1. I need to stick to a diet. I feel like cheeseburger cat.

2. I need to reacquaint myself with the treadmill. And the weight bench.

3. I need to paint my house. Went on a holiday tour of homes in the historic district and came away feeling like my house is crap. Crap, I say.

4. I need more than paint, but at least it's a start. Tired of builder paint on my walls.

5. Ate a Whopper. Still don't like Burger King all that much. Or many fast food burger joints, in fact. (Though this burger place we went to in San Fran was pretty good! I was surprised.)

6. Never let a store employee get the best of you when it's your money. Got my $30 additional discount by threatening to bring the whole darn thing back.

7. I love my RWA chapter. And my friends there. I don't feel like an outsider, like I did nearly 2 years ago when I first arrived in this state.

8. I have the coolest job in the world.

9. My hubby cracks me up. It takes some doing, since I know him pretty well, but he's still funny when he's just being him.

10. Thank heavens for Spanx!!

Holiday traditions

Hubby and I don't have children, so we aren't tied to a certain set of holiday traditions. Ours have morphed over the years, that's for sure. But one thing we seem to always need to do is watch Christmas Vacation. I'm not sure how that one evolved, but it's become necessary each holiday season.

So, last night, we popped it into the DVD player and watched it on the big screen. Yes, it's certainly unrealistic in its over-the-top depictions of Christmas craziness. And it's dated with the 80s era clothes and hair (especially on Julia Louis-Dreyfus's character). But I think the movie says something about the holiday experience that's universal.

Don't we all have these huge expectations, like Clark Griswold, that never quite get fulfilled? I know what my friend Mark would say about that, but he's a priest. 🙂 (I still think it's possible to be somehow disappointed with the hype and expectations of the holiday as a regular churchgoer, but that's a different topic.) It's possible to build the seasonal expectations up so much that nothing quite fulfills the vision you may have had for it.

But back to the movie. 🙂 Hubby and I have even incorporated some of the lines into our lexicon. Driving to Florida, for example, we get behind a slow poke and Hubby says, “I'm gonna get around this egg timer.” Then there's the famous, “Eat my road grit, liver lips!”

We even say to each other sometimes, jokingly of course, “Don't piss me off, Art.” And who can see a squirrel without yelling, “Squirrrrreeeellllll!”?

So that's one of our traditions, quite by accident. We watch other movies too, and of course we tend to quote lines from A Christmas Story as well. We don't always get around to that one every year, but this year we will. I want to watch it on Hubby's movie theater screen.

We don't always have a tree (for various reasons), but we do this year.
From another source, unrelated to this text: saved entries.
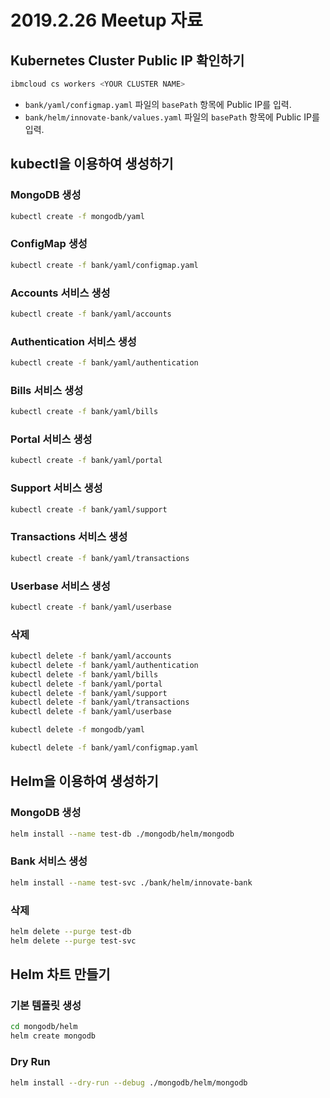 # 2019.2.26 Meetup 자료

## Kubernetes Cluster Public IP 확인하기

``` bash
ibmcloud cs workers <YOUR CLUSTER NAME>
```

* `bank/yaml/configmap.yaml` 파일의 `basePath` 항목에 Public IP를 입력.
* `bank/helm/innovate-bank/values.yaml` 파일의 `basePath` 항목에 Public IP를 입력.

## kubectl을 이용하여 생성하기

### MongoDB 생성

``` bash
kubectl create -f mongodb/yaml
```

### ConfigMap 생성

``` bash
kubectl create -f bank/yaml/configmap.yaml
```

### Accounts 서비스 생성

``` bash
kubectl create -f bank/yaml/accounts
```
### Authentication 서비스 생성

``` bash
kubectl create -f bank/yaml/authentication
```

### Bills 서비스 생성

``` bash
kubectl create -f bank/yaml/bills
```

### Portal 서비스 생성

``` bash
kubectl create -f bank/yaml/portal
```

### Support 서비스 생성

``` bash
kubectl create -f bank/yaml/support
```

### Transactions 서비스 생성

``` bash
kubectl create -f bank/yaml/transactions
```

### Userbase 서비스 생성

``` bash
kubectl create -f bank/yaml/userbase
```

### 삭제

``` bash
kubectl delete -f bank/yaml/accounts
kubectl delete -f bank/yaml/authentication
kubectl delete -f bank/yaml/bills
kubectl delete -f bank/yaml/portal
kubectl delete -f bank/yaml/support
kubectl delete -f bank/yaml/transactions
kubectl delete -f bank/yaml/userbase
```

``` bash
kubectl delete -f mongodb/yaml
```

``` bash
kubectl delete -f bank/yaml/configmap.yaml
```

## Helm을 이용하여 생성하기

### MongoDB 생성

``` bash
helm install --name test-db ./mongodb/helm/mongodb
```

### Bank 서비스 생성

``` bash
helm install --name test-svc ./bank/helm/innovate-bank
```

### 삭제

``` bash
helm delete --purge test-db
helm delete --purge test-svc
```

## Helm 차트 만들기 

### 기본 템플릿 생성

``` bash
cd mongodb/helm
helm create mongodb
```

### Dry Run

``` bash
helm install --dry-run --debug ./mongodb/helm/mongodb
```
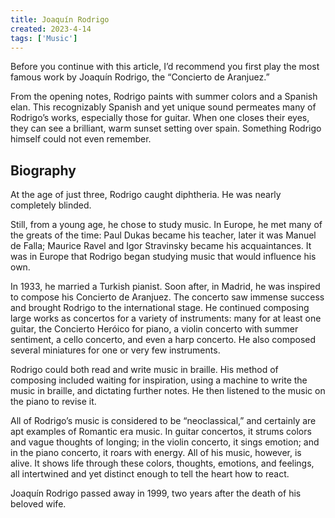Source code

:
 ```yaml
---
title: Joaquín Rodrigo
created: 2023-4-14
tags: ['Music']
---
```

<script>
  import { YouTube, Spotify, SoundCloud } from 'sveltekit-embed'
</script>

Before you continue with this article, I’d recommend you first play the most famous work by Joaquín Rodrigo, the “Concierto de Aranjuez.”

<YouTube youTubeId="JaYagLD_2dc" />

From the opening notes, Rodrigo paints with summer colors and a Spanish elan. This recognizably Spanish and yet unique sound permeates many of Rodrigo’s works, especially those for guitar. When one closes their eyes, they can see a brilliant, warm sunset setting over spain. Something Rodrigo himself could not even remember.

## Biography

At the age of just three, Rodrigo caught diphtheria. He was nearly completely blinded.

Still, from a young age, he chose to study music. In Europe, he met many of the greats of the time: Paul Dukas became his teacher, later it was Manuel de Falla; Maurice Ravel and Igor Stravinsky became his acquaintances. It was in Europe that Rodrigo began studying music that would influence his own.

In 1933, he married a Turkish pianist. Soon after, in Madrid, he was inspired to compose his Concierto de Aranjuez. The concerto saw immense success and brought Rodrigo to the international stage. He continued composing large works as concertos for a variety of instruments: many for at least one guitar, the Concierto Heróico for piano, a violin concerto with summer sentiment, a cello concerto, and even a harp concerto. He also composed several miniatures for one or very few instruments.

Rodrigo could both read and write music in braille. His method of composing included waiting for inspiration, using a machine to write the music in braille, and dictating further notes. He then listened to the music on the piano to revise it.

All of Rodrigo’s music is considered to be “neoclassical,” and certainly are apt examples of Romantic era music. In guitar concertos, it strums colors and vague thoughts of longing; in the violin concerto, it sings emotion; and in the piano concerto, it roars with energy. All of his music, however, is alive. It shows life through these colors, thoughts, emotions, and feelings, all intertwined and yet distinct enough to tell the heart how to react.

Joaquín Rodrigo passed away in 1999, two years after the death of his beloved wife. 
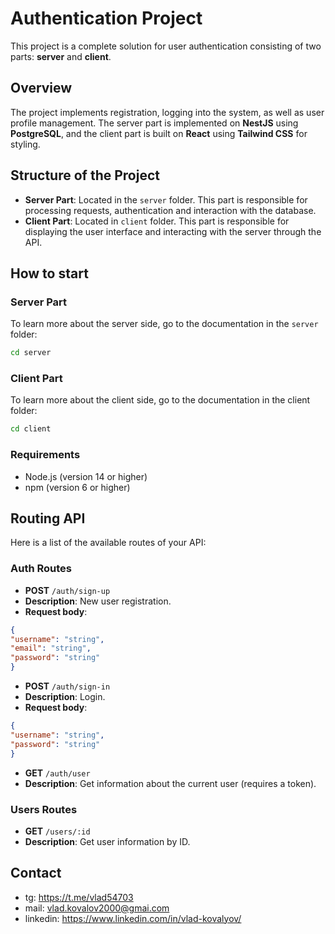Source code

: # Authentication Project

This project is a complete solution for user authentication consisting of two parts: **server** and **client**.

## Overview

The project implements registration, logging into the system, as well as user profile management. The server part is implemented on **NestJS** using **PostgreSQL**, and the client part is built on **React** using **Tailwind CSS** for styling.

## Structure of the Project

- **Server Part**: Located in the `server` folder. This part is responsible for processing requests, authentication and interaction with the database.
- **Client Part**: Located in `client` folder. This part is responsible for displaying the user interface and interacting with the server through the API.

## How to start

### Server Part

To learn more about the server side, go to the documentation in the `server` folder:

```bash
cd server
```

### Client Part
To learn more about the client side, go to the documentation in the client folder:

```bash
cd client
```

### Requirements
- Node.js (version 14 or higher)
- npm (version 6 or higher)

## Routing API

Here is a list of the available routes of your API:

### Auth Routes

- **POST** `/auth/sign-up`
 - **Description**: New user registration.
 - **Request body**:
 ```json
 {
 "username": "string",
 "email": "string",
 "password": "string"
 }
 ```

- **POST** `/auth/sign-in`
 - **Description**: Login.
 - **Request body**:
 ```json
 {
 "username": "string",
 "password": "string"
 }
 ```

- **GET** `/auth/user`
 - **Description**: Get information about the current user (requires a token).

### Users Routes

- **GET** `/users/:id`
 - **Description**: Get user information by ID.

## Contact

- tg: https://t.me/vlad54703
- mail: vlad.kovalov2000@gmai.com
- linkedin: https://www.linkedin.com/in/vlad-kovalyov/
No traditions when it comes to decorating. My mom used to fix hot chocolate and we'd decorate with Christmas music on. Hubby and I listened to an audiobook (his choice) and drank wine (no, the decorations aren't crooked). I don't bake for the holidays, and we don't usually have any parties at our home.

Nope, watching Chevy Chase go overboard seems to be the most enduring tradition we have.

What are some of your traditions? Doesn't have to be television or movies. Do you bake? Sing certain songs or do something special each year? Have a big party?